TASK DIRECTIONS: Examine each line of the listing below. Copy those in which the string "Chrome" appears.

ENTRIES PROVIDED:

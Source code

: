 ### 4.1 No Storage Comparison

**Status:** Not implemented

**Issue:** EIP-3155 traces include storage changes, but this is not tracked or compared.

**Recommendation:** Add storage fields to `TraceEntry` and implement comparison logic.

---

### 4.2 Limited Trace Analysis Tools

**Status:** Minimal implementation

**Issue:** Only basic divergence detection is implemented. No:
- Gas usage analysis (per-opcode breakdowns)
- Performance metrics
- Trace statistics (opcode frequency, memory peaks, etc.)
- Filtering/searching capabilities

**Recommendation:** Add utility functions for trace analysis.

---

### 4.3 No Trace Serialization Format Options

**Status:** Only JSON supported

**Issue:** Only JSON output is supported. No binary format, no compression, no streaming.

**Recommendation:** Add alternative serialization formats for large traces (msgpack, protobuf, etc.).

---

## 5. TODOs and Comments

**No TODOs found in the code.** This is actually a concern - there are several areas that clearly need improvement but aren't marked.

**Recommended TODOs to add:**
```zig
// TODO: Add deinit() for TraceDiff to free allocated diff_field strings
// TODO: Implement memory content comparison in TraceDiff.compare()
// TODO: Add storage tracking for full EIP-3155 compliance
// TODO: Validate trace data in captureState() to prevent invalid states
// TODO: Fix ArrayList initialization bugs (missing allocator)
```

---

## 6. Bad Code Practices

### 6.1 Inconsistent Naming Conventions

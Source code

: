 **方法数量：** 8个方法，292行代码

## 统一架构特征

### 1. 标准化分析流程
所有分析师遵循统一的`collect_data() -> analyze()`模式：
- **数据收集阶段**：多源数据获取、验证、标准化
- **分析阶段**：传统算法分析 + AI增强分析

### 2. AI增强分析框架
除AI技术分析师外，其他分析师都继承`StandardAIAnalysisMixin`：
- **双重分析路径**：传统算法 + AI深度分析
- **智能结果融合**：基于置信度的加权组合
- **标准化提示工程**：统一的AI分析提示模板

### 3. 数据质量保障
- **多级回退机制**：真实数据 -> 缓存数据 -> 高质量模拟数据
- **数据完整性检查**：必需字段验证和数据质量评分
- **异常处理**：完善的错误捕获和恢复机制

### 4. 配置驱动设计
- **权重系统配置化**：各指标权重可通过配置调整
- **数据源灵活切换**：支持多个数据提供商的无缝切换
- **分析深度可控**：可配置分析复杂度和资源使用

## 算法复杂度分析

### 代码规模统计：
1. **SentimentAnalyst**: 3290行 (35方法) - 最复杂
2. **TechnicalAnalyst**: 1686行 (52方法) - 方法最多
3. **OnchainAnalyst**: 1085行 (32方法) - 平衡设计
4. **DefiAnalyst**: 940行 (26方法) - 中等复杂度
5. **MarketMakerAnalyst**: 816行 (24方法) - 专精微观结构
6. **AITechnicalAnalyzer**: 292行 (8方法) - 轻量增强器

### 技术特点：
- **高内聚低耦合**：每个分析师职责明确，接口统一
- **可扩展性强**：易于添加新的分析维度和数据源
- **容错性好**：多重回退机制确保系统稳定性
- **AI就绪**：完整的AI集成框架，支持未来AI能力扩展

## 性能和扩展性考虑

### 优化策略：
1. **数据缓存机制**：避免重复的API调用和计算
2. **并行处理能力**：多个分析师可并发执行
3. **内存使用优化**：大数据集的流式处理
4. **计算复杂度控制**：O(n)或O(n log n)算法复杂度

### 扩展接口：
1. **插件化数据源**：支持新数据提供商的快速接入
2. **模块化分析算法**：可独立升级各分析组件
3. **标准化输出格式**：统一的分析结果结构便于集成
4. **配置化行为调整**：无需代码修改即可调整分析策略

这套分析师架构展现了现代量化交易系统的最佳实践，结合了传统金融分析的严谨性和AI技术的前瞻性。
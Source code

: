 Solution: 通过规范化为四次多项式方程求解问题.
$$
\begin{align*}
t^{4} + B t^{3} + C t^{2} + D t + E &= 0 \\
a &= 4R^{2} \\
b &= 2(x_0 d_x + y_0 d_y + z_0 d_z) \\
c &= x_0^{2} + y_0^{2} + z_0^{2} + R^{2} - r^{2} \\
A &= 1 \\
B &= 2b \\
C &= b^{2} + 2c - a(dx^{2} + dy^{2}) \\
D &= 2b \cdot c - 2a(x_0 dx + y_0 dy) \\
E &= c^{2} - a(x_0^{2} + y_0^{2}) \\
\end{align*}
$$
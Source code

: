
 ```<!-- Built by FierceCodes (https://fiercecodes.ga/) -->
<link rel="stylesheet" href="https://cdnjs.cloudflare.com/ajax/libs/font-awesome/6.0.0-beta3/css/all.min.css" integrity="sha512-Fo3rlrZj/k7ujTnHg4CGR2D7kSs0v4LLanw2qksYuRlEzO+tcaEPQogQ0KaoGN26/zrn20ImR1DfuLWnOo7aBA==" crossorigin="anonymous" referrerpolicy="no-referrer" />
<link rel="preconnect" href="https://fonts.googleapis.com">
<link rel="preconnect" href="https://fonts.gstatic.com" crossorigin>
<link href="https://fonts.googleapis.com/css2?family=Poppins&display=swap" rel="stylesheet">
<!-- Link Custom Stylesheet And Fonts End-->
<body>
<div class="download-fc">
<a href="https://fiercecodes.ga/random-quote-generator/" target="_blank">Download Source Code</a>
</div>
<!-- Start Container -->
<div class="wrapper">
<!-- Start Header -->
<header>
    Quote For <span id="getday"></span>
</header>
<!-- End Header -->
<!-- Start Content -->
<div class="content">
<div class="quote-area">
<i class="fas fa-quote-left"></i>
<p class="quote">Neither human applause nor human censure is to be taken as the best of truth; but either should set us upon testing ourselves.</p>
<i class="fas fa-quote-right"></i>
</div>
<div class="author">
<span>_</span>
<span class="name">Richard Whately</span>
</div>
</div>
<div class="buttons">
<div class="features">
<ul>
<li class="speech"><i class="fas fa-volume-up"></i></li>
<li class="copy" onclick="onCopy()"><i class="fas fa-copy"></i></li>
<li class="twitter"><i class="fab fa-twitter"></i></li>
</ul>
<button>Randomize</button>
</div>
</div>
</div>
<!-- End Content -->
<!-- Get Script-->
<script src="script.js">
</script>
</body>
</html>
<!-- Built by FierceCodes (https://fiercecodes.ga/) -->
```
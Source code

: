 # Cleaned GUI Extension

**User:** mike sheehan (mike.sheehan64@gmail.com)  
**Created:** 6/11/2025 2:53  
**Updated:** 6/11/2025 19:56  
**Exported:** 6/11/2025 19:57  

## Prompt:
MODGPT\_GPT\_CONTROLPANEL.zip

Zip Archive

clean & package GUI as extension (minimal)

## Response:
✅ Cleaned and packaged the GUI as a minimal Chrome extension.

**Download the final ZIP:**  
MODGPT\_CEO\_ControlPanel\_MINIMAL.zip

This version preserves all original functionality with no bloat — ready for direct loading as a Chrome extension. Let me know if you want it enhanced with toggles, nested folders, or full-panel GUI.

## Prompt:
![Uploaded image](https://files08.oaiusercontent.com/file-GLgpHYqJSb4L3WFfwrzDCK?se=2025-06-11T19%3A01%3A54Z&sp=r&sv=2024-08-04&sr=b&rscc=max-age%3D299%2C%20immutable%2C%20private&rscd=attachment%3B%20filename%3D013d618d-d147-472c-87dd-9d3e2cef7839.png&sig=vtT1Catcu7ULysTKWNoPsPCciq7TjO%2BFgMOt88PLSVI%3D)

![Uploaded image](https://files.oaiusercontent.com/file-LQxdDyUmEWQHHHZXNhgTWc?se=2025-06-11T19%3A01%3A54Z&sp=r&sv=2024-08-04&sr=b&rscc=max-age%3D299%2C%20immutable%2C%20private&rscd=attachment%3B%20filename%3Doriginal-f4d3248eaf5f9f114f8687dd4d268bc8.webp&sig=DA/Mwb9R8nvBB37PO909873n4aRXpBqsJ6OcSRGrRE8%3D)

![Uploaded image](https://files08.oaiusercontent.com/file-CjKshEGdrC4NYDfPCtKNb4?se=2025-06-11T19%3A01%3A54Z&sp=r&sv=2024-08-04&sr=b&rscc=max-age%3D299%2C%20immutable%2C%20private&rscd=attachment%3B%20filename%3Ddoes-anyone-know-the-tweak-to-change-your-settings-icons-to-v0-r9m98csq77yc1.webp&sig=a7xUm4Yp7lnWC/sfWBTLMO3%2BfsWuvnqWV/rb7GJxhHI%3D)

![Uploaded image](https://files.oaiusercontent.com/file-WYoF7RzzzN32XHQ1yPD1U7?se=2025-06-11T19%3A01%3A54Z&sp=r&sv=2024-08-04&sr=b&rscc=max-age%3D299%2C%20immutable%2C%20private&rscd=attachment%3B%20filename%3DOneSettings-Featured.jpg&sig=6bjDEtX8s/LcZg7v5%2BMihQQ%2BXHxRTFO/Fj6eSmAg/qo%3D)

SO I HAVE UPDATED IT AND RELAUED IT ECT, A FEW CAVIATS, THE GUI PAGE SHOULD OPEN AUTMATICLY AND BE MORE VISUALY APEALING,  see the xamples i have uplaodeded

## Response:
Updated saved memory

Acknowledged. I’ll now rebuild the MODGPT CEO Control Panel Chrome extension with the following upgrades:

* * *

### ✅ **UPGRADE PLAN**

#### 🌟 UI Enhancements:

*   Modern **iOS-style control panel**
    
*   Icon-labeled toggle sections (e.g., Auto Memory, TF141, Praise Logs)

ANSWER AREA:
✅ Cleaned and packaged the GUI as a minimal Chrome extension.
This version preserves all original functionality with no bloat — ready for direct loading as a Chrome extension. Let me know if you want it enhanced with toggles, nested folders, or full-panel GUI.
Acknowledged. I’ll now rebuild the MODGPT CEO Control Panel Chrome extension with the following upgrades:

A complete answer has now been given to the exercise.